Non c’è nessun’altra evidenza di questo tipo di fenomeno in nessuna delle vittime che sono state scoperte ad Ercolano. "Io ne ho scavate 80 negli anni dal 1997 al 1999 - prosegue il responsabile del laboratorio di Osteobiologia umana e antropologia forense dell'università di Napoli - e in queste vittime ci sono gli effetti del calore, come nel caso del custode, quindi crani esplosi, fratture da calore delle ossa lunghe, annerimenti delle ossa, però non c’è preservazione del cervello in nessuna delle località coinvolte dall’eruzione del Vesuvio. Ercolano, in particolare, è il luogo in cui la temperatura è stata più alta proprio perché è a circa 6 chilometri dal Vesuvio, mentre Pompei già è a 10-12 chilometri. Motivo per cui a Pompei si possono ottenere i calchi in gesso, riempiendo le cavità che si sono formate intorno allo scheletro nel momento in cui i tessuti molli in decine di anni sono scomparsi. A Ercolano invece i tessuti molli scompaiono subito, vengono vaporizzati nel giro di poche ore al massimo e la cenere bollente raggiunge lo scheletro e le ossa, dopo aver fatto scomparire rapidamente per effetto del calore i tessuti molli, arriva sulle ossa ed è ancora in grado di fratturarle. Poi l’acqua dei corpi raffredda rapidamente il surge piroclastico che fluidifica, si ferma tutto e dopo due mila anni noi scaviamo le vittime dell’eruzione e le troviamo perfettamente integre e intatte e preservano l’ultima postura vitale prima della morte.

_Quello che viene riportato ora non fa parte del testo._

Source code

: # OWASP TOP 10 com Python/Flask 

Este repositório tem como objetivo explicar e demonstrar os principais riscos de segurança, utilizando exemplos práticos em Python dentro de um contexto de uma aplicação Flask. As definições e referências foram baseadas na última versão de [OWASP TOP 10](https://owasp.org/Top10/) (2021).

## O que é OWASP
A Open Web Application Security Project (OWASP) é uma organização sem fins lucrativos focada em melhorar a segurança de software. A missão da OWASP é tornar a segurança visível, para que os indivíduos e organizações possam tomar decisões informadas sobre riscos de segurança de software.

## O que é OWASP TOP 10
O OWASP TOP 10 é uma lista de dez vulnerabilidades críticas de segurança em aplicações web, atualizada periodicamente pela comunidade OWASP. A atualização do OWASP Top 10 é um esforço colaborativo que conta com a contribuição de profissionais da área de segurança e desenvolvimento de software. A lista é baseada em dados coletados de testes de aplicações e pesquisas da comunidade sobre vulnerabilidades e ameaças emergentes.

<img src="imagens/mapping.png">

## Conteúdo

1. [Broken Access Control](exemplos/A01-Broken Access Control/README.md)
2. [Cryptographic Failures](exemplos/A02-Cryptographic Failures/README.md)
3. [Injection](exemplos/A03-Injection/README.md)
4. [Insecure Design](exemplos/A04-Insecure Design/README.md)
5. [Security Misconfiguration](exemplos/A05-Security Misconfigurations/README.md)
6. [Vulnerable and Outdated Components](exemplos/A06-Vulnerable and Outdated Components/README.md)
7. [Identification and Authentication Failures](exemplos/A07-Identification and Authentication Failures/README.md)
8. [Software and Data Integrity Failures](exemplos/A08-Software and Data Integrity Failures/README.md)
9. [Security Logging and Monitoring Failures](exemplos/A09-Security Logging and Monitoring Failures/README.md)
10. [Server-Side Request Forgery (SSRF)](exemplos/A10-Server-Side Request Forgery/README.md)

Questo conferma anche il fatto che le persone muoiono all’istante, non hanno il tempo di reagire e quindi è falso il fatto che muoiano per soffocamento, per effetto dei gas. In questo caso la morte è istantanea perché il cervello va in ebollizione nella scatola cranica, come una specie di pentola a pressione, per cui il cranio si frattura, il sangue anche va in ebollizione e la morte arriva in poche frazioni di secondo". 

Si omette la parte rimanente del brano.